После непродолжительных танцев дружно обгладывали жареных лещей. За кипящим самоваром в тесной «едальне» кто-то попросил Тминного прочитать свои стихи. Тминный долго не соглашался, сползал с лавки под стол, прятался, маскировался, уродничал как мог, даже когда захмелевший и сытый Потемкин панибратски треснул его по плечу, подбивая на чтение, ни в какую читать не хотел. И только от Дашиной теплой улыбки растаял, ласковой ее просьбе внял, подчинился.

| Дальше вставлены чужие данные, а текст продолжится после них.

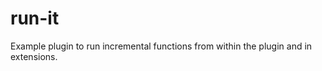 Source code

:run-it
======

Example plugin to run incremental functions from within the plugin and in extensions.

Правда, согласился он читать после непомерно длительных увещеваний, за время которых многие устали, многие отвлеклись на леща, короче говоря, момент был упущен, и читал Тминный свои стихи, мягко выражаясь, не в идеальной тишине и как бы не в комнате вовсе, и в бурчащем животе. Читал Тминный стихи о так называемой природе, о деревьях, рыбалке, о какой-то неясной, смутно обрисованной женской фигурке. Читал монотонно, безнадежно, словно мелким осенним дождем сидящих поливал… И тут ему вновь Даша на выручку пришла, по руке его незаметно похлопала и что-нибудь из «раннего», то есть графоманского, периода прочесть попросила.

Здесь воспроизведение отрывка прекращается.